Showing posts with label feminist. Show all posts
Showing posts with label feminist. Show all posts

Friday, May 18, 2012

Late to the Party...

So, did ya see the Time magazine cover that was such a big, fat hairy deal last week? Yeah, me too. If the internet is to believed, you were either appalled and shocked by the nudity, worried about the child, saying 'right on, Jamie Lynne,' or like me, you were too busy actually parenting a toddler to have a knee-jerk reaction to the thing. (See here for a pretty good summary of people's reactions. They also reproduce the image if you live under a rock (but have wifi or 4G) and haven't seen it.)

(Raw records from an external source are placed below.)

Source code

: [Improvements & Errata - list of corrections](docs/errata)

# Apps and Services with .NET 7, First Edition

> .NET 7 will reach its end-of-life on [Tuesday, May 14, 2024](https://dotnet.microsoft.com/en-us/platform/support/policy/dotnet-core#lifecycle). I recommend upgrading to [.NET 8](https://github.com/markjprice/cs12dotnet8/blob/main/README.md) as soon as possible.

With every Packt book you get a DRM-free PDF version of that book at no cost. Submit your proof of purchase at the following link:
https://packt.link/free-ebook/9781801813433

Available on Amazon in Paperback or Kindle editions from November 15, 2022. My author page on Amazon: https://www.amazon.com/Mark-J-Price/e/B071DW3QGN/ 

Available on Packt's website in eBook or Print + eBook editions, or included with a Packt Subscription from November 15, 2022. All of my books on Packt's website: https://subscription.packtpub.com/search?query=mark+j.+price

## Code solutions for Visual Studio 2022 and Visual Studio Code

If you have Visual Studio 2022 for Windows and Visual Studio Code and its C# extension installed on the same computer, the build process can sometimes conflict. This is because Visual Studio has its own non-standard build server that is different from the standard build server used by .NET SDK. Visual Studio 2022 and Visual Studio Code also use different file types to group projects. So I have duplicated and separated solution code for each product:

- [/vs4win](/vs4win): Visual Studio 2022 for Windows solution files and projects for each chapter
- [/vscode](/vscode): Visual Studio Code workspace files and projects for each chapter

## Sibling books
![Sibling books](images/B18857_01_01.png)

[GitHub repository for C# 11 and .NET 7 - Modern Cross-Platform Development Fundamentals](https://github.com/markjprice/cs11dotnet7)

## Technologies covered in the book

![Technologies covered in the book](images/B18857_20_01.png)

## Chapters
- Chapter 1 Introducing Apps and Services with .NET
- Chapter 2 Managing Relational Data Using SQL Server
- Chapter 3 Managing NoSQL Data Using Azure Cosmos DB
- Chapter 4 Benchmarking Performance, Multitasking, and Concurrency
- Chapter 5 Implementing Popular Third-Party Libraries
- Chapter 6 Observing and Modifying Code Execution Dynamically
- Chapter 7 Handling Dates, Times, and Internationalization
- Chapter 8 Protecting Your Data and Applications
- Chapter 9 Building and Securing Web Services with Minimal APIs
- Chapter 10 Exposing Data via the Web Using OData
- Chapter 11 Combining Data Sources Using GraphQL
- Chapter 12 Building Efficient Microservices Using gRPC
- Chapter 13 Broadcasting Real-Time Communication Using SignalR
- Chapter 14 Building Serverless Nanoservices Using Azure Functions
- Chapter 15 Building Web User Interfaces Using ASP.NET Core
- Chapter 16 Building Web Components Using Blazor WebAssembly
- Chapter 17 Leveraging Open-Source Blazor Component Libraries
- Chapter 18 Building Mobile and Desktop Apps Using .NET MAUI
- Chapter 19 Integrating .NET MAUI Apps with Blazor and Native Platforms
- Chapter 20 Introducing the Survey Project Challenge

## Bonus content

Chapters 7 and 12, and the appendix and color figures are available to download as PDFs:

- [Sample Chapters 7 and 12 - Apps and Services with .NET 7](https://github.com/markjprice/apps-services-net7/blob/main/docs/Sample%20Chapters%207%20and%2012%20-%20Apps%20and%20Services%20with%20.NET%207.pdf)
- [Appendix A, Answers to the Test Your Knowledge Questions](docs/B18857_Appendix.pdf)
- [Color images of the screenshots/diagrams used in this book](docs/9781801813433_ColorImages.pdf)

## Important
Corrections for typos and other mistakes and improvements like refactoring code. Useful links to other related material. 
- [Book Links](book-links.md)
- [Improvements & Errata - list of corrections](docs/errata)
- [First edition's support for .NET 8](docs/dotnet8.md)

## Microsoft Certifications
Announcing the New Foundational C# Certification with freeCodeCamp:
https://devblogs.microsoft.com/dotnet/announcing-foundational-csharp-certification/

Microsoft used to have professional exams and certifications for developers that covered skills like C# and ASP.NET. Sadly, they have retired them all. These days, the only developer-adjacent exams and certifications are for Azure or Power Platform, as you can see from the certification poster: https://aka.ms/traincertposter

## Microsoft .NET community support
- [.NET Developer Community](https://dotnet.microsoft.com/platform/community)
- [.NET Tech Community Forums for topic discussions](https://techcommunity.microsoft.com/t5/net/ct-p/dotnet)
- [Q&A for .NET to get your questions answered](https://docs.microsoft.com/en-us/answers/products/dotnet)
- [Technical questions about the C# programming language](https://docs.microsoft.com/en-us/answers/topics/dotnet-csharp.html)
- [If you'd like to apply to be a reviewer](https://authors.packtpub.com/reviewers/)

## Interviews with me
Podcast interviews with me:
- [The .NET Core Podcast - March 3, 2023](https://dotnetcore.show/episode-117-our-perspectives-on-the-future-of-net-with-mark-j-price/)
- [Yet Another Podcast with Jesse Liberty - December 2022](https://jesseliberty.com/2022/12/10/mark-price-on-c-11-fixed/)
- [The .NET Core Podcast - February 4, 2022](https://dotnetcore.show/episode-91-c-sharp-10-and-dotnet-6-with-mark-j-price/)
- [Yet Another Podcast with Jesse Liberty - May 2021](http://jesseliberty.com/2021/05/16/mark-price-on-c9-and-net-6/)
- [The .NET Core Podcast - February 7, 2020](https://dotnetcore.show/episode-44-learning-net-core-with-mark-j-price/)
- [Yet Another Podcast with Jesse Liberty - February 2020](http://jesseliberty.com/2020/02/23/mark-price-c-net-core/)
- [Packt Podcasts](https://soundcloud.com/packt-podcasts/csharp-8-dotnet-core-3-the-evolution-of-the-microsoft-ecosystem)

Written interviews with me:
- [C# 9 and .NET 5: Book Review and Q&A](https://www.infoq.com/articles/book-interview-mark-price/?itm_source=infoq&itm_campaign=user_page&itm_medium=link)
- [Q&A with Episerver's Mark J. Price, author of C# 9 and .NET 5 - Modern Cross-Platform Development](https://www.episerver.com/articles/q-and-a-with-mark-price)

I do take issue with the article and the cover, but for a very focused set of reasons, and here they are:


  1. The 3-year-old on the cover will be 13 one day. While I actually do think that it is his mom's absolute right to breastfeed him as long as they are both comfortable with it, I imagine his future friends (and classmates and bullies) will google him someday and find this picture. He may not be as confident as his mom in defending the practice of 'extended breastfeeding.'
  2. Now, keep in mind that the Bug weaned herself at 17 months, so it might be different with an older toddler, but that cover image has very little to do with what I think is the actual experience of nursing a toddler. Thing the first: what stay-at-home mom of two toddlers looks that put together? I mean good for her, but I'm lucky my shoes match today. Thing the second: When the Bug was still nursing after breast milk was her primary food source, it was largely about cuddling and comfort and not so much about her nutrition; she had waffles and pasta and cow milk for calories, she had mama for feeling safe and loved... so our nursing sessions were generally quiet, darker affairs, and not the sort of drive-thru nursing depicted in this image. If anything, that is more like what nursing was like when she was in the 6-9 months-old range, when she nursed because she was hungry, but couldn't be bothered to lay down for it. And I will fight anyone who says 6-9 months is too old. 
  3. The article (and surrounding and related content both in the print and online editions) characterizes a battle between parenting styles that has not seemed to exist for me. I was confident enough our parenting choices to ignore criticism as a general rule, and if another family picks a different path, I'm not sure how that hurts me.* Maybe I'm still a Gamma Girl at heart, but I really don't care what people think of me enough for this to hurt me.
  4. The cover, through this intentionally inflammatory image, places the focus on its discussion of 'extended' breast feeding, which is one of the eight (although Time only named three) principles of Attachment Parenting, and it really isn't the most important one. In fact, Attachment Parenting International names this principle 'Feed with Love and Respect,' which sounds pretty acceptable. Because while Grumet, the cover model, was able to breast feed her adopted son, many women aren't in the advantageous situation she was for this, many adoptive parents can't or don't but still practice the other AP principles. By making such a strong statement about the breast feeding issue, the discussion largely sidesteps issues such as gentle discipline and preparation for parenting and birth. It instead focuses on the other hot button issue of AP, sleep sharing, which is one of those sorts of issues I was taught not to bring up at a cocktail party. 
If we are going to discuss how we parent as a society, I suspect that the discussion is one that we will have over coffee and at our water-coolers. It is one in which we will learn surprising things about our family and friends, and things that perhaps won't surprise us that much. It is not one we pick up at our supermarket between the celebrity gossip and the latest 1001 uses for cake mix. In a way, reality TV has done more for how we consider the issues around AP than this sort of media coverage does. Kourtney Kardashian slept with her son into his toddlerhood (I haven't seen any of the new season of Keeping Up with the Kardashians yet, nor do I make any effort to follow this beyond following all three Kardashian sisters on Twitter), Rosie Pope often talks about breastfeeding on her show on Bravo. More and more dramas and comedies assume that mothers will breast feed their children and deal with the issues of infant sleep and bed sharing. This type of presence in the media seems to do more for these issues than does a single problematic picture on a magazine cover.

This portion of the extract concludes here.